**Records supplied**
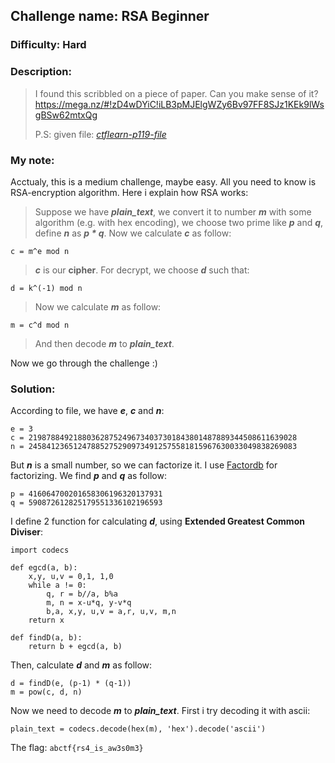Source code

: ## Challenge name: RSA Beginner
### Difficulty:	Hard

### Description:
> I found this scribbled on a piece of paper. Can you make sense of it? https://mega.nz/#!zD4wDYiC!iLB3pMJElgWZy6Bv97FF8SJz1KEk9lWsgBSw62mtxQg
> 
> P.S: given file: *[ctflearn-p119-file](./cryptography/ctflearn_RSA-Beginner/ctflearn-p119-file)*

### My note:

Acctualy, this is a medium challenge, maybe easy. All you need to know is RSA-encryption algorithm. Here i explain how RSA works:

> Suppose we have ***plain_text***, we convert it to number ***m*** with some algorithm (e.g. with hex encoding), we choose two prime like ***p*** and ***q***, define ***n*** as ***p \* q***. Now we calculate ***c*** as follow:
	
	c = m^e mod n

> ***c*** is our **cipher**. For decrypt, we choose ***d*** such that:

	d = k^(-1) mod n

> Now we calculate ***m*** as follow:

	m = c^d mod n

> And then decode ***m*** to ***plain_text***.

Now we go through the challenge :)

### Solution:

According to file, we have ***e***, ***c*** and ***n***:

	e = 3
	c = 219878849218803628752496734037301843801487889344508611639028
	n = 245841236512478852752909734912575581815967630033049838269083

But ***n*** is a small number, so we can factorize it. I use [Factordb](http://factordb.com/) for factorizing. We find ***p*** and ***q*** as follow:

	p = 416064700201658306196320137931
	q = 590872612825179551336102196593

I define 2 function for calculating ***d***, using **Extended Greatest Common Diviser**:

	import codecs

	def egcd(a, b):
		x,y, u,v = 0,1, 1,0
		while a != 0:
			q, r = b//a, b%a
			m, n = x-u*q, y-v*q
			b,a, x,y, u,v = a,r, u,v, m,n
		return x

	def findD(a, b):
		return b + egcd(a, b)

Then, calculate ***d*** and ***m*** as follow:

	d = findD(e, (p-1) * (q-1))
	m = pow(c, d, n)

Now we need to decode ***m*** to ***plain_text***. First i try decoding it with ascii:

	plain_text = codecs.decode(hex(m), 'hex').decode('ascii')

The flag: `abctf{rs4_is_aw3s0m3}`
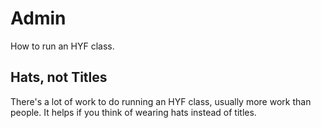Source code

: # Admin

How to run an HYF class.

## Hats, not Titles

There's a lot of work to do running an HYF class, usually more work than people. It helps if you think of wearing hats instead of titles.

<!-- ## Lean Times and Fat Times -->
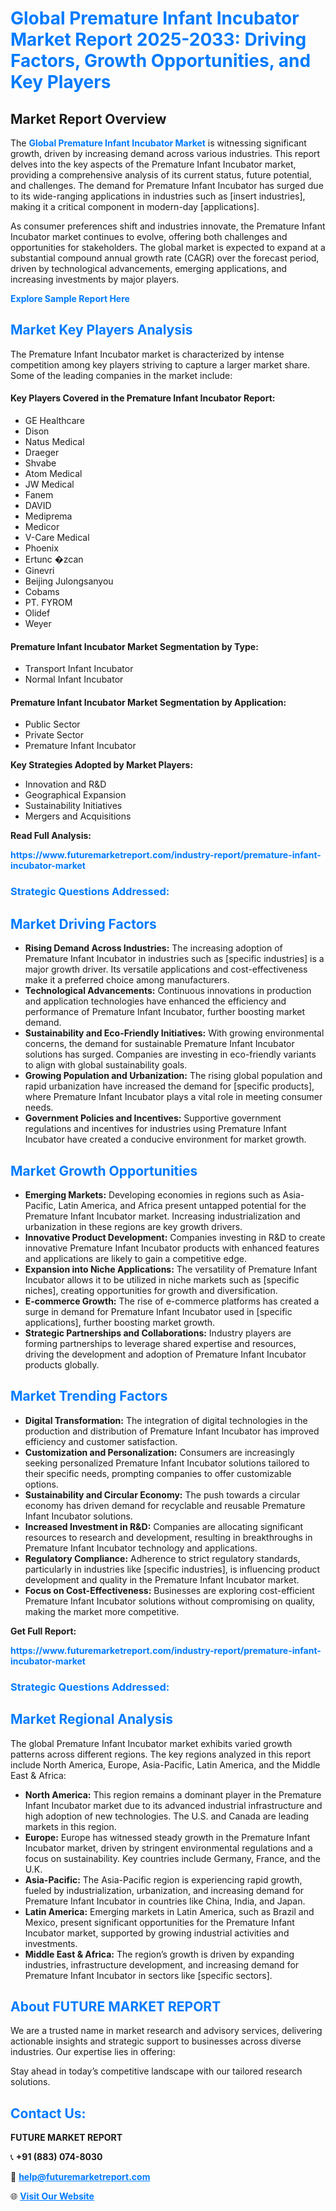 <h1 style="color: #007BFF;">Global Premature Infant Incubator Market Report 2025-2033: Driving Factors, Growth Opportunities, and Key Players</h1>

<section id="overview">
<h2>Market Report Overview</h2>
<p>The <a href="https://www.futuremarketreport.com/industry-report/premature-infant-incubator-market" style="color: #007BFF; text-decoration: none;"><strong>Global Premature Infant Incubator Market</strong></a> is witnessing significant growth, driven by increasing demand across various industries. This report delves into the key aspects of the Premature Infant Incubator market, providing a comprehensive analysis of its current status, future potential, and challenges. The demand for Premature Infant Incubator has surged due to its wide-ranging applications in industries such as [insert industries], making it a critical component in modern-day [applications].</p>
<p>As consumer preferences shift and industries innovate, the Premature Infant Incubator market continues to evolve, offering both challenges and opportunities for stakeholders. The global market is expected to expand at a substantial compound annual growth rate (CAGR) over the forecast period, driven by technological advancements, emerging applications, and increasing investments by major players.</p>
</section>

<section id="overview">
<p><a href="https://www.futuremarketreport.com/request-sample/reportId=122517" style="color: #007BFF; text-decoration: none;"><strong>Explore Sample Report Here</strong></a></p>
</section>

<section id="key-players">
<h2 style="color: #007BFF;">Market Key Players Analysis</h2>
<p>The Premature Infant Incubator market is characterized by intense competition among key players striving to capture a larger market share. Some of the leading companies in the market include:</p>
<h4>Key Players Covered in the Premature Infant Incubator Report:</h4>
<ul><li>GE Healthcare</li><li>Dison</li><li>Natus Medical</li><li>Draeger</li><li>Shvabe</li><li>Atom Medical</li><li>JW Medical</li><li>Fanem</li><li>DAVID</li><li>Mediprema</li><li>Medicor</li><li>V-Care Medical</li><li>Phoenix</li><li>Ertunc �zcan</li><li>Ginevri</li><li>Beijing Julongsanyou</li><li>Cobams</li><li>PT. FYROM</li><li>Olidef</li><li>Weyer</li></ul>
<h4>Premature Infant Incubator Market Segmentation by Type:</h4>
<ul><li>Transport Infant Incubator</li><li>Normal Infant Incubator</li></ul>

<h4>Premature Infant Incubator Market Segmentation by Application:</h4>
<ul><li>Public Sector</li><li>Private Sector</li><li>Premature Infant Incubator</li></ul>
<p><strong>Key Strategies Adopted by Market Players:</strong></p>
<ul>
<li>Innovation and R&D</li>
<li>Geographical Expansion</li>
<li>Sustainability Initiatives</li>
<li>Mergers and Acquisitions</li>
</ul>
</section>

<section>
<p><strong>Read Full Analysis: </strong></p><a href="https://www.futuremarketreport.com/industry-report/premature-infant-incubator-market" style="color: #007BFF; text-decoration: none;"><strong>https://www.futuremarketreport.com/industry-report/premature-infant-incubator-market</strong></a>
<h3 style="color: #007BFF;">Strategic Questions Addressed:</h3>
</section>

<section id="driving-factors">
<h2 style="color: #007BFF;">Market Driving Factors</h2>
<ul>
<li><strong>Rising Demand Across Industries:</strong> The increasing adoption of Premature Infant Incubator in industries such as [specific industries] is a major growth driver. Its versatile applications and cost-effectiveness make it a preferred choice among manufacturers.</li>
<li><strong>Technological Advancements:</strong> Continuous innovations in production and application technologies have enhanced the efficiency and performance of Premature Infant Incubator, further boosting market demand.</li>
<li><strong>Sustainability and Eco-Friendly Initiatives:</strong> With growing environmental concerns, the demand for sustainable Premature Infant Incubator solutions has surged. Companies are investing in eco-friendly variants to align with global sustainability goals.</li>
<li><strong>Growing Population and Urbanization:</strong> The rising global population and rapid urbanization have increased the demand for [specific products], where Premature Infant Incubator plays a vital role in meeting consumer needs.</li>
<li><strong>Government Policies and Incentives:</strong> Supportive government regulations and incentives for industries using Premature Infant Incubator have created a conducive environment for market growth.</li>
</ul>
</section>

<section id="growth-opportunities">
<h2 style="color: #007BFF;">Market Growth Opportunities</h2>
<ul>
<li><strong>Emerging Markets:</strong> Developing economies in regions such as Asia-Pacific, Latin America, and Africa present untapped potential for the Premature Infant Incubator market. Increasing industrialization and urbanization in these regions are key growth drivers.</li>
<li><strong>Innovative Product Development:</strong> Companies investing in R&D to create innovative Premature Infant Incubator products with enhanced features and applications are likely to gain a competitive edge.</li>
<li><strong>Expansion into Niche Applications:</strong> The versatility of Premature Infant Incubator allows it to be utilized in niche markets such as [specific niches], creating opportunities for growth and diversification.</li>
<li><strong>E-commerce Growth:</strong> The rise of e-commerce platforms has created a surge in demand for Premature Infant Incubator used in [specific applications], further boosting market growth.</li>
<li><strong>Strategic Partnerships and Collaborations:</strong> Industry players are forming partnerships to leverage shared expertise and resources, driving the development and adoption of Premature Infant Incubator products globally.</li>
</ul>
</section>

<section id="trending-factors">
<h2 style="color: #007BFF;">Market Trending Factors</h2>
<ul>
<li><strong>Digital Transformation:</strong> The integration of digital technologies in the production and distribution of Premature Infant Incubator has improved efficiency and customer satisfaction.</li>
<li><strong>Customization and Personalization:</strong> Consumers are increasingly seeking personalized Premature Infant Incubator solutions tailored to their specific needs, prompting companies to offer customizable options.</li>
<li><strong>Sustainability and Circular Economy:</strong> The push towards a circular economy has driven demand for recyclable and reusable Premature Infant Incubator solutions.</li>
<li><strong>Increased Investment in R&D:</strong> Companies are allocating significant resources to research and development, resulting in breakthroughs in Premature Infant Incubator technology and applications.</li>
<li><strong>Regulatory Compliance:</strong> Adherence to strict regulatory standards, particularly in industries like [specific industries], is influencing product development and quality in the Premature Infant Incubator market.</li>
<li><strong>Focus on Cost-Effectiveness:</strong> Businesses are exploring cost-efficient Premature Infant Incubator solutions without compromising on quality, making the market more competitive.</li>
</ul>
</section>

<section>
<p><strong>Get Full Report: </strong></p><a href="https://www.futuremarketreport.com/industry-report/premature-infant-incubator-market" style="color: #007BFF; text-decoration: none;"><strong>https://www.futuremarketreport.com/industry-report/premature-infant-incubator-market</strong></a>
<h3 style="color: #007BFF;">Strategic Questions Addressed:</h3>
</section>


<section id="regional-analysis">
<h2 style="color: #007BFF;">Market Regional Analysis</h2>
<p>The global Premature Infant Incubator market exhibits varied growth patterns across different regions. The key regions analyzed in this report include North America, Europe, Asia-Pacific, Latin America, and the Middle East & Africa:</p>
<ul>
<li><strong>North America:</strong> This region remains a dominant player in the Premature Infant Incubator market due to its advanced industrial infrastructure and high adoption of new technologies. The U.S. and Canada are leading markets in this region.</li>
<li><strong>Europe:</strong> Europe has witnessed steady growth in the Premature Infant Incubator market, driven by stringent environmental regulations and a focus on sustainability. Key countries include Germany, France, and the U.K.</li>
<li><strong>Asia-Pacific:</strong> The Asia-Pacific region is experiencing rapid growth, fueled by industrialization, urbanization, and increasing demand for Premature Infant Incubator in countries like China, India, and Japan.</li>
<li><strong>Latin America:</strong> Emerging markets in Latin America, such as Brazil and Mexico, present significant opportunities for the Premature Infant Incubator market, supported by growing industrial activities and investments.</li>
<li><strong>Middle East & Africa:</strong> The region’s growth is driven by expanding industries, infrastructure development, and increasing demand for Premature Infant Incubator in sectors like [specific sectors].</li>
</ul>
</section>

<footer>
<h2 style="color: #007BFF;">About FUTURE MARKET REPORT</h2>
<p>We are a trusted name in market research and advisory services, delivering actionable insights and strategic support to businesses across diverse industries. Our expertise lies in offering:</p>

<p>Stay ahead in today’s competitive landscape with our tailored research solutions.</p>

<h2 style="color: #007BFF;">Contact Us:</h2>
<p><strong>FUTURE MARKET REPORT</strong></p>
<p>📞 <strong>+91 (883) 074-8030</strong></p>
<p>📧 <strong><a href="mailto:help@futuremarketreport.com" style="color: #007BFF;">help@futuremarketreport.com</a></strong></p>
<p>🌐 <strong><a href="https://www.futuremarketreport.com/" style="color: #007BFF;">Visit Our Website</a></strong></p>
</footer>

**What to do**
In the listing above, find the line containing "Then, calculate ***d***" and the line containing "## Hats, not Titles"; print those lines and every line between them exactly, leaving out pictures.

**Result below**
Then, calculate ***d*** and ***m*** as follow:

	d = findD(e, (p-1) * (q-1))
	m = pow(c, d, n)

Now we need to decode ***m*** to ***plain_text***. First i try decoding it with ascii:

	plain_text = codecs.decode(hex(m), 'hex').decode('ascii')

The flag: `abctf{rs4_is_aw3s0m3}`
Source code

: # Admin

How to run an HYF class.

## Hats, not Titles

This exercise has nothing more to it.